= Work to complete =
Could you repeat the records shown below exactly as written?

= Information =
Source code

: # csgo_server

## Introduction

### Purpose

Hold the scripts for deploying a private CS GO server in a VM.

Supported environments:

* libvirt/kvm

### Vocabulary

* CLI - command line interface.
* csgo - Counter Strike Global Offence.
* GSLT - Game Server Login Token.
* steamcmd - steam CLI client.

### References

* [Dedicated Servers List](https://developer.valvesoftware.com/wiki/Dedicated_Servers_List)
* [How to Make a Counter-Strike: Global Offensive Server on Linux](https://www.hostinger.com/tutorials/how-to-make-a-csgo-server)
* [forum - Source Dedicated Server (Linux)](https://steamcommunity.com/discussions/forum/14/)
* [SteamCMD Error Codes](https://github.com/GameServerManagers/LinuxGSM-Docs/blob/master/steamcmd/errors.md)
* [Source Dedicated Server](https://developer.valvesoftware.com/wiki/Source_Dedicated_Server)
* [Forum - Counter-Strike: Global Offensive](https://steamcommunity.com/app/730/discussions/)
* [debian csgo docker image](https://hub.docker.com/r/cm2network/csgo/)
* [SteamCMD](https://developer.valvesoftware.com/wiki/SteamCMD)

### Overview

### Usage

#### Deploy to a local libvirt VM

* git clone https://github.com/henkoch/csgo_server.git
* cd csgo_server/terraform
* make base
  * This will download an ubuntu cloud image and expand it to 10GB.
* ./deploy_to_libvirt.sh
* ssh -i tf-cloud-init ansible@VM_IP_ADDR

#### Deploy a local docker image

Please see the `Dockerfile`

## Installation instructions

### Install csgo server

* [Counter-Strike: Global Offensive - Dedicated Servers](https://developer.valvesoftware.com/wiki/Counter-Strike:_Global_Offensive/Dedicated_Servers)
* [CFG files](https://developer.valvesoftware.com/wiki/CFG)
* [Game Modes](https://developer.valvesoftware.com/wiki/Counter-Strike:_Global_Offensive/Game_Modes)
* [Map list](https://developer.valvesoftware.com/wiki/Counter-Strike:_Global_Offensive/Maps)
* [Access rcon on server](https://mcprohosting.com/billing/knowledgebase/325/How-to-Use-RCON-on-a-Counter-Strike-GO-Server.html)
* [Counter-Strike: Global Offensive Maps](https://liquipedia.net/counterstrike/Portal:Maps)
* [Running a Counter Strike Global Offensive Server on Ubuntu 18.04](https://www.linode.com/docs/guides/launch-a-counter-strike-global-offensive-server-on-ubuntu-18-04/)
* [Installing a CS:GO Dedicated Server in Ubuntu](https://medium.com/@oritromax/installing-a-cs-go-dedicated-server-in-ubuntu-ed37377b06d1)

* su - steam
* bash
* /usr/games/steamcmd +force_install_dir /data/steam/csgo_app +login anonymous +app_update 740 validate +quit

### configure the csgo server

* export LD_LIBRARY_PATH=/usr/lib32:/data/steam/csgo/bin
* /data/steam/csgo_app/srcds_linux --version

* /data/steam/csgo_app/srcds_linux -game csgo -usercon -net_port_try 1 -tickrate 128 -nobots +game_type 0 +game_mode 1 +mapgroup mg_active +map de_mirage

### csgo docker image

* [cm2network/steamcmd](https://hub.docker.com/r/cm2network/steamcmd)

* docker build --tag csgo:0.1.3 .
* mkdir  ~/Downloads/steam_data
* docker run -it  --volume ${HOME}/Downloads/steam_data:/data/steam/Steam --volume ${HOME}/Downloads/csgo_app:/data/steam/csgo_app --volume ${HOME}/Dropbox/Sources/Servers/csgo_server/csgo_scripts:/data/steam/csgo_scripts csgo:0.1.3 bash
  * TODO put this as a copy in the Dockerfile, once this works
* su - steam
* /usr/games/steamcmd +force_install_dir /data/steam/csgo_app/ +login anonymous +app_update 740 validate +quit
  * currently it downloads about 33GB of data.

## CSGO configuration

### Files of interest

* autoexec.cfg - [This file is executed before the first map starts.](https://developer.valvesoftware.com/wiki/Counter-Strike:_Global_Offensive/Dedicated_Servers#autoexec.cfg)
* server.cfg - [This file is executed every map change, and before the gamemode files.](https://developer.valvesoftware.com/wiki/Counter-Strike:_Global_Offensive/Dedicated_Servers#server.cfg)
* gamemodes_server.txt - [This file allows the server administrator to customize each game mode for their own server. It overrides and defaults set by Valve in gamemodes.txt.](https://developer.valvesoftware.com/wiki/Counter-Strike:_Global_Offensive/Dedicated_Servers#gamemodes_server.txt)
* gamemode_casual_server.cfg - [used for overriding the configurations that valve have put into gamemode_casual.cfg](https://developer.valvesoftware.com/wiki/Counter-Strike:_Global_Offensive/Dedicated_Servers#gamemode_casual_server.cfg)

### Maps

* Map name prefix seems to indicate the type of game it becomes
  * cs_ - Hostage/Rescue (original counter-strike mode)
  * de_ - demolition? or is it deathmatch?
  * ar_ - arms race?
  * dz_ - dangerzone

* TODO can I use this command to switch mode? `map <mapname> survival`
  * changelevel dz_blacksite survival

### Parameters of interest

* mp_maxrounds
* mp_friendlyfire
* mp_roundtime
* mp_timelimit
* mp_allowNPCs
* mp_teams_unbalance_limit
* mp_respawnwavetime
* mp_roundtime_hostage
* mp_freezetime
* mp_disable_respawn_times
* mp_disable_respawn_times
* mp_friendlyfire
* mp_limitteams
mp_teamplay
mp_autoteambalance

= Exercise output =
Source code

: # csgo_server

## Introduction

### Purpose

Hold the scripts for deploying a private CS GO server in a VM.

Supported environments:

* libvirt/kvm

### Vocabulary

* CLI - command line interface.
* csgo - Counter Strike Global Offence.
* GSLT - Game Server Login Token.
* steamcmd - steam CLI client.

### References

* [Dedicated Servers List](https://developer.valvesoftware.com/wiki/Dedicated_Servers_List)
* [How to Make a Counter-Strike: Global Offensive Server on Linux](https://www.hostinger.com/tutorials/how-to-make-a-csgo-server)
* [forum - Source Dedicated Server (Linux)](https://steamcommunity.com/discussions/forum/14/)
* [SteamCMD Error Codes](https://github.com/GameServerManagers/LinuxGSM-Docs/blob/master/steamcmd/errors.md)
* [Source Dedicated Server](https://developer.valvesoftware.com/wiki/Source_Dedicated_Server)
* [Forum - Counter-Strike: Global Offensive](https://steamcommunity.com/app/730/discussions/)
* [debian csgo docker image](https://hub.docker.com/r/cm2network/csgo/)
* [SteamCMD](https://developer.valvesoftware.com/wiki/SteamCMD)

### Overview

### Usage

#### Deploy to a local libvirt VM

* git clone https://github.com/henkoch/csgo_server.git
* cd csgo_server/terraform
* make base
  * This will download an ubuntu cloud image and expand it to 10GB.
* ./deploy_to_libvirt.sh
* ssh -i tf-cloud-init ansible@VM_IP_ADDR

#### Deploy a local docker image

Please see the `Dockerfile`

## Installation instructions

### Install csgo server

* [Counter-Strike: Global Offensive - Dedicated Servers](https://developer.valvesoftware.com/wiki/Counter-Strike:_Global_Offensive/Dedicated_Servers)
* [CFG files](https://developer.valvesoftware.com/wiki/CFG)
* [Game Modes](https://developer.valvesoftware.com/wiki/Counter-Strike:_Global_Offensive/Game_Modes)
* [Map list](https://developer.valvesoftware.com/wiki/Counter-Strike:_Global_Offensive/Maps)
* [Access rcon on server](https://mcprohosting.com/billing/knowledgebase/325/How-to-Use-RCON-on-a-Counter-Strike-GO-Server.html)
* [Counter-Strike: Global Offensive Maps](https://liquipedia.net/counterstrike/Portal:Maps)
* [Running a Counter Strike Global Offensive Server on Ubuntu 18.04](https://www.linode.com/docs/guides/launch-a-counter-strike-global-offensive-server-on-ubuntu-18-04/)
* [Installing a CS:GO Dedicated Server in Ubuntu](https://medium.com/@oritromax/installing-a-cs-go-dedicated-server-in-ubuntu-ed37377b06d1)

* su - steam
* bash
* /usr/games/steamcmd +force_install_dir /data/steam/csgo_app +login anonymous +app_update 740 validate +quit

### configure the csgo server

* export LD_LIBRARY_PATH=/usr/lib32:/data/steam/csgo/bin
* /data/steam/csgo_app/srcds_linux --version

* /data/steam/csgo_app/srcds_linux -game csgo -usercon -net_port_try 1 -tickrate 128 -nobots +game_type 0 +game_mode 1 +mapgroup mg_active +map de_mirage

### csgo docker image

* [cm2network/steamcmd](https://hub.docker.com/r/cm2network/steamcmd)

* docker build --tag csgo:0.1.3 .
* mkdir  ~/Downloads/steam_data
* docker run -it  --volume ${HOME}/Downloads/steam_data:/data/steam/Steam --volume ${HOME}/Downloads/csgo_app:/data/steam/csgo_app --volume ${HOME}/Dropbox/Sources/Servers/csgo_server/csgo_scripts:/data/steam/csgo_scripts csgo:0.1.3 bash
  * TODO put this as a copy in the Dockerfile, once this works
* su - steam
* /usr/games/steamcmd +force_install_dir /data/steam/csgo_app/ +login anonymous +app_update 740 validate +quit
  * currently it downloads about 33GB of data.

## CSGO configuration

### Files of interest

* autoexec.cfg - [This file is executed before the first map starts.](https://developer.valvesoftware.com/wiki/Counter-Strike:_Global_Offensive/Dedicated_Servers#autoexec.cfg)
* server.cfg - [This file is executed every map change, and before the gamemode files.](https://developer.valvesoftware.com/wiki/Counter-Strike:_Global_Offensive/Dedicated_Servers#server.cfg)
* gamemodes_server.txt - [This file allows the server administrator to customize each game mode for their own server. It overrides and defaults set by Valve in gamemodes.txt.](https://developer.valvesoftware.com/wiki/Counter-Strike:_Global_Offensive/Dedicated_Servers#gamemodes_server.txt)
* gamemode_casual_server.cfg - [used for overriding the configurations that valve have put into gamemode_casual.cfg](https://developer.valvesoftware.com/wiki/Counter-Strike:_Global_Offensive/Dedicated_Servers#gamemode_casual_server.cfg)

### Maps

* Map name prefix seems to indicate the type of game it becomes
  * cs_ - Hostage/Rescue (original counter-strike mode)
  * de_ - demolition? or is it deathmatch?
  * ar_ - arms race?
  * dz_ - dangerzone

* TODO can I use this command to switch mode? `map <mapname> survival`
  * changelevel dz_blacksite survival

### Parameters of interest

* mp_maxrounds
* mp_friendlyfire
* mp_roundtime
* mp_timelimit
* mp_allowNPCs
* mp_teams_unbalance_limit
* mp_respawnwavetime
* mp_roundtime_hostage
* mp_freezetime
* mp_disable_respawn_times
* mp_disable_respawn_times
* mp_friendlyfire
* mp_limitteams
mp_teamplay
mp_autoteambalance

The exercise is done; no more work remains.